Argentina: accordo capestro con il Fondo monetario internazionale
Le politiche economiche imposte dal Fmi rappresentano, al contrario, un abbraccio mortale con l’indebitamento a cui andrà incontro l’Argentina, il cui governo, a questo punto, sarà fortemente condizionato in ogni aspetto della sua politica economica e non solo, al pari degli esecutivi che verranno dopo.
“Dos años perdidos de este gobierno que había despertado expectativas tras los cuatro de neoliberalismo macrista”: questo il giudizio sferzante di Aram Aharonian, giornalista e fondatore di Telesur Tv e Jorge Marchini, docente universitario ed economista del Consejo Latinoamericano de Ciencias Sociales (Clacso).
Certo, la pressione politica e mediatica del Fondo monetario internazionale è stata costante, ma l’errore del ministro dell’Economia del presidente Alberto Fernández, Martín Guzmán, è stato quello di ritenere “ragionevole” un accordo che danneggerà diverse generazioni di argentini. A questo proposito, un altro economista, Claudio Katz, ricorda che l’attuale governo ha creato le premesse per una rinegoziazione eterna di un debito che sarà impossibile risanare per l’Argentina e sottolinea come dietro alle ultime difficoltà economiche si sia sempre celato il Fmi, a partire dal 1985, all’epoca del presidente Raúl Alfonsín, fino ai giorni drammatici del collasso economico di fine dicembre 2001 e agli effetti devastanti prodotti dal neoliberismo estremo di Mauricio Macri.
Da ora in poi, ogni trimestre, sarà il Fondo monetario internazionale a controllare l’economia argentina, ma, soprattutto, sarà lo stesso Fmi, in qualità di sovrastruttura rispetto al governo centrale, a valutare se il paese avrà raggiunto gli obiettivi sanciti da questo accordo capestro. Inoltre, evidenzia Eduardo Lucita, esponente degli Economistas de Izquierda (EDI) e dell’Autoconvocatoria por la suspensión del pago e investigación de la deuda, nel 2025 o nel 2026, l’Argentina rischia di ritrovarsi nella stessa situazione del 2001.
In un articolo dal significativo titolo “FMI y el Gobierno en el laberinto de la deuda” Lucita mette in guardia sui rischi di un possibile default in un contesto in cui le relazioni con il Fondo monetario sono decise dalla politica che, a sua volta, naviga a vista condizionata da un orizzonte elettorale.

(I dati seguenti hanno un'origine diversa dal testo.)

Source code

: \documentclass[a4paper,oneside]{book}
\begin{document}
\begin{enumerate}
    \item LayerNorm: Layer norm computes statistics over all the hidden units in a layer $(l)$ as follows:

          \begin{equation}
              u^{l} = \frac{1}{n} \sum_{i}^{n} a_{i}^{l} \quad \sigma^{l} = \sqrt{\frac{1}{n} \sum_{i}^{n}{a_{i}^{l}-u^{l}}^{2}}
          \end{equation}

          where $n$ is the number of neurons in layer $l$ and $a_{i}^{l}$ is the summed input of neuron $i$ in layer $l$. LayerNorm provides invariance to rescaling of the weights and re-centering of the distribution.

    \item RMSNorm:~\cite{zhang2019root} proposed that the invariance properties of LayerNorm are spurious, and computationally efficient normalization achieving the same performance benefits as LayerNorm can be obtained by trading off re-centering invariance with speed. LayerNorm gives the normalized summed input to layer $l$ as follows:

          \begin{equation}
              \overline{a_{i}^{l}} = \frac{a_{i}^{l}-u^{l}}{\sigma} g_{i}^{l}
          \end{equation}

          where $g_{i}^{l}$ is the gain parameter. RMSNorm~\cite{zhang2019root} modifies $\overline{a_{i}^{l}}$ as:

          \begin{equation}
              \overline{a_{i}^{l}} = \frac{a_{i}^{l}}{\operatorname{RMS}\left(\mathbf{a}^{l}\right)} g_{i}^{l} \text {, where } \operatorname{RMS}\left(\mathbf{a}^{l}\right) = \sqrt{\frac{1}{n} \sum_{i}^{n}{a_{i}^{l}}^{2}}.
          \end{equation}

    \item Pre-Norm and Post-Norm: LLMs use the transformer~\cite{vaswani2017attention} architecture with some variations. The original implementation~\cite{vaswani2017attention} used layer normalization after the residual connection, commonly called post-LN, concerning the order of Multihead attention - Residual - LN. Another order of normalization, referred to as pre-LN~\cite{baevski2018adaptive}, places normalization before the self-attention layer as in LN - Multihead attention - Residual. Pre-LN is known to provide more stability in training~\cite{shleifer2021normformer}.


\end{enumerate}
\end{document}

Lo scorso 21 febbraio, di fronte al Congresso, è stata convocata una prima manifestazione di protesta all’insegna del significativo slogan Fmi o el abismo? Cosa accadrebbe se l’Argentina non volesse pagare il debito, ereditato principalmente dalla presidenza macrista, e opponesse invece un rifiuto per dire basta al saccheggio del Fmi, dell’oligarchia del paese e al conseguente annullamento, de facto, della sovranità?

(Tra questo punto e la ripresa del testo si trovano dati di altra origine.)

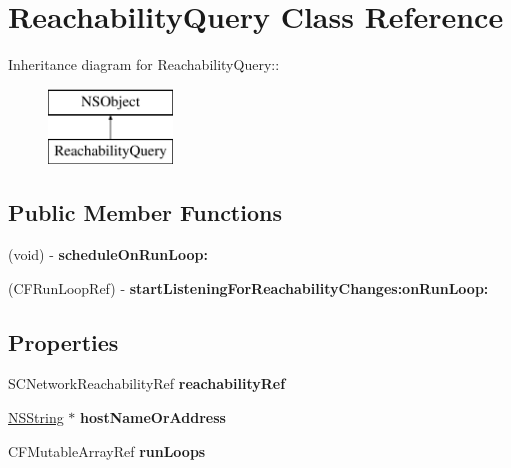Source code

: \hypertarget{interface_reachability_query}{
\section{ReachabilityQuery Class Reference}
\label{interface_reachability_query}
}
Inheritance diagram for ReachabilityQuery::\begin{figure}[H]
\begin{center}
\leavevmode
\includegraphics[height=2cm]{interface_reachability_query}
\end{center}
\end{figure}
\subsection*{Public Member Functions}
\begin{DoxyCompactItemize}
\item 
\hypertarget{interface_reachability_query_a4beafe59623ae5618264054ed971f74b}{
(void) -\/ {\bfseries scheduleOnRunLoop:}}
\label{interface_reachability_query_a4beafe59623ae5618264054ed971f74b}

\item 
\hypertarget{interface_reachability_query_a9c97b2aa8f2a16857f947d2ba7dde985}{
(CFRunLoopRef) -\/ {\bfseries startListeningForReachabilityChanges:onRunLoop:}}
\label{interface_reachability_query_a9c97b2aa8f2a16857f947d2ba7dde985}

\end{DoxyCompactItemize}
\subsection*{Properties}
\begin{DoxyCompactItemize}
\item 
\hypertarget{interface_reachability_query_a2b9ccb5e6783849ac346740d17304a28}{
SCNetworkReachabilityRef {\bfseries reachabilityRef}}
\label{interface_reachability_query_a2b9ccb5e6783849ac346740d17304a28}

\item 
\hypertarget{interface_reachability_query_add3630415071b553a9de75edd986cc10}{
\hyperlink{class_n_s_string}{NSString} $\ast$ {\bfseries hostNameOrAddress}}
\label{interface_reachability_query_add3630415071b553a9de75edd986cc10}

\item 
\hypertarget{interface_reachability_query_a5f52aaa4afece4d726f734a712265fc1}{
CFMutableArrayRef {\bfseries runLoops}}
\label{interface_reachability_query_a5f52aaa4afece4d726f734a712265fc1}

\end{DoxyCompactItemize}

A chiederselo sono le organizzazioni popolari che ricordano come il 60% dei giovani viva sotto la soglia della povertà e non si capacita del motivo per cui il Frente de Todos abbia sottoscritto un accordo che condizioni in negativo il presente e il futuro di milioni di persone.
L’accordo consiste in una sorta di combinato disposto di due opzioni: “Países con Problemas de Balanza de Pagos”, definito dal Fmi come “programma di aiuto” e “Facilidades Extendidas”, un piano di rifinanziamento ogni dieci anni. Il primo obbliga il paese a rispettare delle mete fiscali e monetarie durante i primi due anni e mezzo con controlli trimestrali, mentre il secondo sancisce una serie di obiettivi che devono essere raggiunti entro il 2034.
A questo scopo il ministro dell’Economia Guzmán, per rendere meno amara la pillola, sostiene che occorre crecer para pagar, ma sono in molti a temere che l’Argentina, nel migliore dei casi, vada incontro ad una sorta di default differito.
Organizzazioni popolari e sinistra sociale ritengono invece che sia necessario battersi contro l’accordo con il Fondo monetario e sostengono che una scelta diversa, alternativa all’ennesima sottomissione al Fmi, sia possibile senza gli scenari catastrofici preannunciati da una parte della coalizione governativa per giustificare un pericoloso legame con un’organizzazione finanziaria abile ad alimentarsi e ad approfittarsi dei paesi in difficoltà economica solo per trarne vantaggio.